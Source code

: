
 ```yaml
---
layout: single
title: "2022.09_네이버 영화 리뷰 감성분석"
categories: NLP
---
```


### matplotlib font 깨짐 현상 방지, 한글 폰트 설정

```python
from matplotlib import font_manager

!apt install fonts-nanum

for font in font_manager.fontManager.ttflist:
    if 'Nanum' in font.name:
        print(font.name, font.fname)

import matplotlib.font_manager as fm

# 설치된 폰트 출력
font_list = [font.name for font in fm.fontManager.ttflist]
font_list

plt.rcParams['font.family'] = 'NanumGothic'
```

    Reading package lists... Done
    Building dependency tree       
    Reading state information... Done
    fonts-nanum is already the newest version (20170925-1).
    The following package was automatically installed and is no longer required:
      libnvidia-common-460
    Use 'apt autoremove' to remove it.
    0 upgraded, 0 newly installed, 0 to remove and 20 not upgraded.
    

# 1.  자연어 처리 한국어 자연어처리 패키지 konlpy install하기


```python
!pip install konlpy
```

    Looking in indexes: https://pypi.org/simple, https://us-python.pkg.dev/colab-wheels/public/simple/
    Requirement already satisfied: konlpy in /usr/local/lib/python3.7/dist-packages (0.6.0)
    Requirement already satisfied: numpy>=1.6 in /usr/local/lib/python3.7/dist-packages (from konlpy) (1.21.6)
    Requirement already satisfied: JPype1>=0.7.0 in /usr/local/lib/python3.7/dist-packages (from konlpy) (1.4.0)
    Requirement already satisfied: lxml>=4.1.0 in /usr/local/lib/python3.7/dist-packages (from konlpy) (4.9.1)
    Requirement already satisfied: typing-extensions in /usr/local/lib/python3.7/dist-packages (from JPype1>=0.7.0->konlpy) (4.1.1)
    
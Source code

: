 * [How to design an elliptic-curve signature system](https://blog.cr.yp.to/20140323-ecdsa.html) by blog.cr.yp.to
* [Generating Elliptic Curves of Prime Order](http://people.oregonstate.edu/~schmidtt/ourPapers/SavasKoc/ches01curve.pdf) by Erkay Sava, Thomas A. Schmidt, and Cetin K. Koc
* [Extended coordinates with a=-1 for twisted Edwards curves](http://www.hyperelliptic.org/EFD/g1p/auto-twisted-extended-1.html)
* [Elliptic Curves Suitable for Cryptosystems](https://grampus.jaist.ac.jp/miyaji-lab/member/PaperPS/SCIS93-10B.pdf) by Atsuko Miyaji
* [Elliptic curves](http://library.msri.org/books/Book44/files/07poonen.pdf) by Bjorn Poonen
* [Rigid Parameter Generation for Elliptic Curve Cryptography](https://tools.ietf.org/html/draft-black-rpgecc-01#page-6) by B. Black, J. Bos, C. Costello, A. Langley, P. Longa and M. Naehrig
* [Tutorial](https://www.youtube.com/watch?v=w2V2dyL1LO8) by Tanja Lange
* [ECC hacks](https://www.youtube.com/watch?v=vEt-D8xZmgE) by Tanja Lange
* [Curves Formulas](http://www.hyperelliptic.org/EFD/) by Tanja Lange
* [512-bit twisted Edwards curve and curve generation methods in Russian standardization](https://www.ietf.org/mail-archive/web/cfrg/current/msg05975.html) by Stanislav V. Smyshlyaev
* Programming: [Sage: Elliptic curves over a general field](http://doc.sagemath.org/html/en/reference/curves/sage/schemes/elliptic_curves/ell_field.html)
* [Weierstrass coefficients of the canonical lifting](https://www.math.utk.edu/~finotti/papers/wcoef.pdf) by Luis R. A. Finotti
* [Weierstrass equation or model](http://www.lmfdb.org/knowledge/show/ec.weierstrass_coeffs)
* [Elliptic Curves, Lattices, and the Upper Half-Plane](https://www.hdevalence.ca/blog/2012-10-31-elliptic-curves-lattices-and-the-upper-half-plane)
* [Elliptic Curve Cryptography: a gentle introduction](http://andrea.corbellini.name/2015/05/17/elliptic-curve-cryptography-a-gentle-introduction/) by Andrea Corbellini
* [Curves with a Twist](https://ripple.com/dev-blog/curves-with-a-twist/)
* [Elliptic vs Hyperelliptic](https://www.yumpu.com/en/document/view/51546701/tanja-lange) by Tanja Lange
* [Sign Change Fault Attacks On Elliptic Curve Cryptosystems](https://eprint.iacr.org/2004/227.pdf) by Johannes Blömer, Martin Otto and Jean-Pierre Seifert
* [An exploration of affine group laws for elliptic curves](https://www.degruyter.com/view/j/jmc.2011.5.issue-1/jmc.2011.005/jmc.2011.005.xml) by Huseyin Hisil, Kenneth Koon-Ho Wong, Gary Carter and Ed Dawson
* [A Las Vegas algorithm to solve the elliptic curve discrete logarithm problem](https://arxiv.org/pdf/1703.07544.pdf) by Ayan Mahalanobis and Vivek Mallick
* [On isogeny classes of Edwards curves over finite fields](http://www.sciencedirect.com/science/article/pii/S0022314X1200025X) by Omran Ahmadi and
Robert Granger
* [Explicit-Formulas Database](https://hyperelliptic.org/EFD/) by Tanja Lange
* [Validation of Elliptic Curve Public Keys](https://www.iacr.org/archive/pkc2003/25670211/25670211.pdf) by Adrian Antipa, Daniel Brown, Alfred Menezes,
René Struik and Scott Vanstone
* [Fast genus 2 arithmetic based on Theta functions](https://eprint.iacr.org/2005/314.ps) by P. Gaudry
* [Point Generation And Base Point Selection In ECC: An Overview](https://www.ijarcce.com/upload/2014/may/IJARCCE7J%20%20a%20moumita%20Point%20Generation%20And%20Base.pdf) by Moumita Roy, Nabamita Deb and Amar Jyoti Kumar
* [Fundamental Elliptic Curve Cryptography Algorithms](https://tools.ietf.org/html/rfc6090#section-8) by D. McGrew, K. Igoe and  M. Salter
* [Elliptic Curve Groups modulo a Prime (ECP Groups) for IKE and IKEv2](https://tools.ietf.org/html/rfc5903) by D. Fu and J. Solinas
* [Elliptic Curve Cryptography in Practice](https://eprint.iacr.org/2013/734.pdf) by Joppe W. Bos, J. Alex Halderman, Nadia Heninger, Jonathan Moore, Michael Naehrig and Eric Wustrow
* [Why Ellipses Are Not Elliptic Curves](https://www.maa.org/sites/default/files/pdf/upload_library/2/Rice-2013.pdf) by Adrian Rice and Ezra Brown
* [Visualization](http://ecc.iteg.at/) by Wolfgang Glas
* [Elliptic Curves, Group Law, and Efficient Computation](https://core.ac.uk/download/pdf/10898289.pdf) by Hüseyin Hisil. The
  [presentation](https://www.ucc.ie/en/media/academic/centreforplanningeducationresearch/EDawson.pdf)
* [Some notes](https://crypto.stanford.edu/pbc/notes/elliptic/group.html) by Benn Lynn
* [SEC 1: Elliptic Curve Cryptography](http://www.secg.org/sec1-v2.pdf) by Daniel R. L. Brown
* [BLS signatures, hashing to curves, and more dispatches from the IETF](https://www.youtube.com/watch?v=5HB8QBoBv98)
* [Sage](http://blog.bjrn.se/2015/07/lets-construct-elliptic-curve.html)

==========

**Assignment:**
The line above containing "with a Twist](https://ripple.com/dev-blog/curves-with-a-twist/)", the line containing "Hüseyin Hisil. The", and every line between them are to be transcribed exactly; no other line is wanted.

**Output for this task:**
* [Curves with a Twist](https://ripple.com/dev-blog/curves-with-a-twist/)
* [Elliptic vs Hyperelliptic](https://www.yumpu.com/en/document/view/51546701/tanja-lange) by Tanja Lange
* [Sign Change Fault Attacks On Elliptic Curve Cryptosystems](https://eprint.iacr.org/2004/227.pdf) by Johannes Blömer, Martin Otto and Jean-Pierre Seifert
* [An exploration of affine group laws for elliptic curves](https://www.degruyter.com/view/j/jmc.2011.5.issue-1/jmc.2011.005/jmc.2011.005.xml) by Huseyin Hisil, Kenneth Koon-Ho Wong, Gary Carter and Ed Dawson
* [A Las Vegas algorithm to solve the elliptic curve discrete logarithm problem](https://arxiv.org/pdf/1703.07544.pdf) by Ayan Mahalanobis and Vivek Mallick
* [On isogeny classes of Edwards curves over finite fields](http://www.sciencedirect.com/science/article/pii/S0022314X1200025X) by Omran Ahmadi and
Robert Granger
* [Explicit-Formulas Database](https://hyperelliptic.org/EFD/) by Tanja Lange
* [Validation of Elliptic Curve Public Keys](https://www.iacr.org/archive/pkc2003/25670211/25670211.pdf) by Adrian Antipa, Daniel Brown, Alfred Menezes,
René Struik and Scott Vanstone
* [Fast genus 2 arithmetic based on Theta functions](https://eprint.iacr.org/2005/314.ps) by P. Gaudry
* [Point Generation And Base Point Selection In ECC: An Overview](https://www.ijarcce.com/upload/2014/may/IJARCCE7J%20%20a%20moumita%20Point%20Generation%20And%20Base.pdf) by Moumita Roy, Nabamita Deb and Amar Jyoti Kumar
* [Fundamental Elliptic Curve Cryptography Algorithms](https://tools.ietf.org/html/rfc6090#section-8) by D. McGrew, K. Igoe and  M. Salter
* [Elliptic Curve Groups modulo a Prime (ECP Groups) for IKE and IKEv2](https://tools.ietf.org/html/rfc5903) by D. Fu and J. Solinas
* [Elliptic Curve Cryptography in Practice](https://eprint.iacr.org/2013/734.pdf) by Joppe W. Bos, J. Alex Halderman, Nadia Heninger, Jonathan Moore, Michael Naehrig and Eric Wustrow
* [Why Ellipses Are Not Elliptic Curves](https://www.maa.org/sites/default/files/pdf/upload_library/2/Rice-2013.pdf) by Adrian Rice and Ezra Brown
* [Visualization](http://ecc.iteg.at/) by Wolfgang Glas
* [Elliptic Curves, Group Law, and Efficient Computation](https://core.ac.uk/download/pdf/10898289.pdf) by Hüseyin Hisil. The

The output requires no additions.